## What is needed
Give the number of lines in the data below that contain "Keypad", with no other words.

## Saved data entries
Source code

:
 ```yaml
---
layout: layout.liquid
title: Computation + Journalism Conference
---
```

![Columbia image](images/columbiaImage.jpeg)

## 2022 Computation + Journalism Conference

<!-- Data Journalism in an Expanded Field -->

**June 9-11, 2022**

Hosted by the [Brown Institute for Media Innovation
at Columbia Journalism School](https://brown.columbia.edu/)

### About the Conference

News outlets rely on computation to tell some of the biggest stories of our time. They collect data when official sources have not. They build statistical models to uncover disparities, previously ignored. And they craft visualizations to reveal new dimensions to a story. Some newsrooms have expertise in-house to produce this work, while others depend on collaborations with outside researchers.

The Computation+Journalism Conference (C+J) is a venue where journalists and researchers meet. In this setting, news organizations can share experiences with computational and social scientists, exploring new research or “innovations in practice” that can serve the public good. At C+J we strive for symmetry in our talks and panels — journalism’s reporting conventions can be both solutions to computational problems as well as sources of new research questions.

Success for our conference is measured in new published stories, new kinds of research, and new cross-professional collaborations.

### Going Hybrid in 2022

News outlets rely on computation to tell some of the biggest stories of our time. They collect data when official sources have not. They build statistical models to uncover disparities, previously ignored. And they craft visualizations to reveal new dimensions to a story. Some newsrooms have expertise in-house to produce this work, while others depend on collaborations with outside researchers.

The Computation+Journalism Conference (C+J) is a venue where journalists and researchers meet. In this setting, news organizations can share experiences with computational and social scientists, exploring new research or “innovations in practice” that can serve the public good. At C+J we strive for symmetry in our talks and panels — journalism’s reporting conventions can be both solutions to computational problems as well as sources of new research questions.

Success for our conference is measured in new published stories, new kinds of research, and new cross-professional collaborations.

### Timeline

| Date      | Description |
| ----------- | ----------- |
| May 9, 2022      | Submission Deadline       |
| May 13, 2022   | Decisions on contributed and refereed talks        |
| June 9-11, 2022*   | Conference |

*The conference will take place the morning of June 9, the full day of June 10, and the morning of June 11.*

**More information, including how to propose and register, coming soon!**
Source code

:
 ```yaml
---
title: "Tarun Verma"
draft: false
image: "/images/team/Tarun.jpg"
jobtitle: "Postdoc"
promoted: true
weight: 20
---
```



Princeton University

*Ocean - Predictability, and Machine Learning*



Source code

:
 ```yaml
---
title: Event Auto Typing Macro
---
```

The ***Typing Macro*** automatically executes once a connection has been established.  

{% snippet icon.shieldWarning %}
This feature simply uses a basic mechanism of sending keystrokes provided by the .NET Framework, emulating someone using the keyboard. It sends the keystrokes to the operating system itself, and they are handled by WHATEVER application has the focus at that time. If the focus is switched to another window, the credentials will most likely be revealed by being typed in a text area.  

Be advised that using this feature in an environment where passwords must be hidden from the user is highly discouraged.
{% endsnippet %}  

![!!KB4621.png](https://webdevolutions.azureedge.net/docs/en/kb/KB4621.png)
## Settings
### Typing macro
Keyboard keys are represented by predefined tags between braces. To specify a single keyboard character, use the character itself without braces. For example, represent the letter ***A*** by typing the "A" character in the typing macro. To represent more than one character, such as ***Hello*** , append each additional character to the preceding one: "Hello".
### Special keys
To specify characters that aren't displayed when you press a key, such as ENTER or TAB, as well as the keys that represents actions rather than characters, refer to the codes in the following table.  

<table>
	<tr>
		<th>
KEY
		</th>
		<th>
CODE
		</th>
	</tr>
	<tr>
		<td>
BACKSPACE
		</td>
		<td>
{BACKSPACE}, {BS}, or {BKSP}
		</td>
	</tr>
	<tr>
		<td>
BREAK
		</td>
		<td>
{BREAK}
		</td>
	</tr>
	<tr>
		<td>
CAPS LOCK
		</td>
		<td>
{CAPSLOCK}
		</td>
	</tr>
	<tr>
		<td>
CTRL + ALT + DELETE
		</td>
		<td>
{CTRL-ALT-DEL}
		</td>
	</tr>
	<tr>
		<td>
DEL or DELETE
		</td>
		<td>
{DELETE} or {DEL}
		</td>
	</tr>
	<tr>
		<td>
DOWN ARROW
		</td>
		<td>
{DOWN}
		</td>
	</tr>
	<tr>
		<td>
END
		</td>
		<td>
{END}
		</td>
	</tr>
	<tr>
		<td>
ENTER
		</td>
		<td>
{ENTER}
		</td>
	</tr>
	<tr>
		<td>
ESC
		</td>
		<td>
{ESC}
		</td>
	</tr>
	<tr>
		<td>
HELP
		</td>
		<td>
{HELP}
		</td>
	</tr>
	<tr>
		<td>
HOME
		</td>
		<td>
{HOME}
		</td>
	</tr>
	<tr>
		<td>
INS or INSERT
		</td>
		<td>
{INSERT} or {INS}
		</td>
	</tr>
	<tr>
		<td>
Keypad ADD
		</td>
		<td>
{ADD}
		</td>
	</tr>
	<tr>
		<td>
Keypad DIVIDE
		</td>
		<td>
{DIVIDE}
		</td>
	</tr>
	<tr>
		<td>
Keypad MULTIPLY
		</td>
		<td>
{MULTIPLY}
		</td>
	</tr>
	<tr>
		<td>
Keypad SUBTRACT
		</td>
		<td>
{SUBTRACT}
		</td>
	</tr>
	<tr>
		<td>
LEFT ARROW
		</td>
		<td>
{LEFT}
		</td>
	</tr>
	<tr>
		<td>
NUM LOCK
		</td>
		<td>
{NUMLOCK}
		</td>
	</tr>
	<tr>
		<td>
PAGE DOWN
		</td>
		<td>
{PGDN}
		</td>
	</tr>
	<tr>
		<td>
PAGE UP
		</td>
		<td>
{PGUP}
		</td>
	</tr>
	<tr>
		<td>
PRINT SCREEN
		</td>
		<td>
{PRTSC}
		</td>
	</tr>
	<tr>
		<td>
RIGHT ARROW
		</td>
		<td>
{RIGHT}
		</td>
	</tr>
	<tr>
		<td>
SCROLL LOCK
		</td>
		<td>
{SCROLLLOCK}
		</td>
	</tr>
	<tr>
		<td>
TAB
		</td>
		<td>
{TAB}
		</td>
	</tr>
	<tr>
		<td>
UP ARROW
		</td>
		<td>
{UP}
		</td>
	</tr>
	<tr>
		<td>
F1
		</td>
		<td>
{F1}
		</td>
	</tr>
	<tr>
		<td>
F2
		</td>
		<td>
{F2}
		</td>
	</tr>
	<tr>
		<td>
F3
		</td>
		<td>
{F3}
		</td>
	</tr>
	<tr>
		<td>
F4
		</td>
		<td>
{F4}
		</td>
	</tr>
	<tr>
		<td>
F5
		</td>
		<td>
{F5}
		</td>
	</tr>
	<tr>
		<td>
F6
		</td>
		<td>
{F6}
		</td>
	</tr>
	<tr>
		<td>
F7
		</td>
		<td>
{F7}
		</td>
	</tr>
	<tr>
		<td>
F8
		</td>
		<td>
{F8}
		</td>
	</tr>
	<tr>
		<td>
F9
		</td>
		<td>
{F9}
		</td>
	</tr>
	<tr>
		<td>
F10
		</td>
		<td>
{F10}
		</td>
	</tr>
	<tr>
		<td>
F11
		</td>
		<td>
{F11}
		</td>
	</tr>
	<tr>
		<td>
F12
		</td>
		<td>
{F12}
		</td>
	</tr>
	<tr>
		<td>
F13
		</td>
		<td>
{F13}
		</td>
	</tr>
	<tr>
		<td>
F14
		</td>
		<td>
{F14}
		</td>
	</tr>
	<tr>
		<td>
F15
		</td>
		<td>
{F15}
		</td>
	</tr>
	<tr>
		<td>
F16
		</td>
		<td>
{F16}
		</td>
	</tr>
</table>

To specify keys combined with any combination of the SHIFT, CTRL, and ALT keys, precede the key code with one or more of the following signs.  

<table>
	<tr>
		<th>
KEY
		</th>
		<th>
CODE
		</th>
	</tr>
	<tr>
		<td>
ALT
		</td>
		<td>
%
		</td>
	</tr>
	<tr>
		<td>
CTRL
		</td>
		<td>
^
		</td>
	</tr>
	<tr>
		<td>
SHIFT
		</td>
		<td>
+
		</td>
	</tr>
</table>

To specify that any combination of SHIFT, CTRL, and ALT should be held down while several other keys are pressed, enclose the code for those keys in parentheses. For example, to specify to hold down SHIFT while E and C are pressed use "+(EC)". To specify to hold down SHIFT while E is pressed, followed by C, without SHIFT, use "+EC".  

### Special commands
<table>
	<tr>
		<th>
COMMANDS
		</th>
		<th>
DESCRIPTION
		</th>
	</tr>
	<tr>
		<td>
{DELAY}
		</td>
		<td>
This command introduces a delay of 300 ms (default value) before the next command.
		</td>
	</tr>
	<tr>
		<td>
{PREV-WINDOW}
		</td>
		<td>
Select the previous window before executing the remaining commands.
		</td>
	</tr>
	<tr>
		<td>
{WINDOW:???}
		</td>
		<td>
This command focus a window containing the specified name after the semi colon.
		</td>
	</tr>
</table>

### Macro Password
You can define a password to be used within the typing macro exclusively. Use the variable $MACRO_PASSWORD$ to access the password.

## Answer for the task
4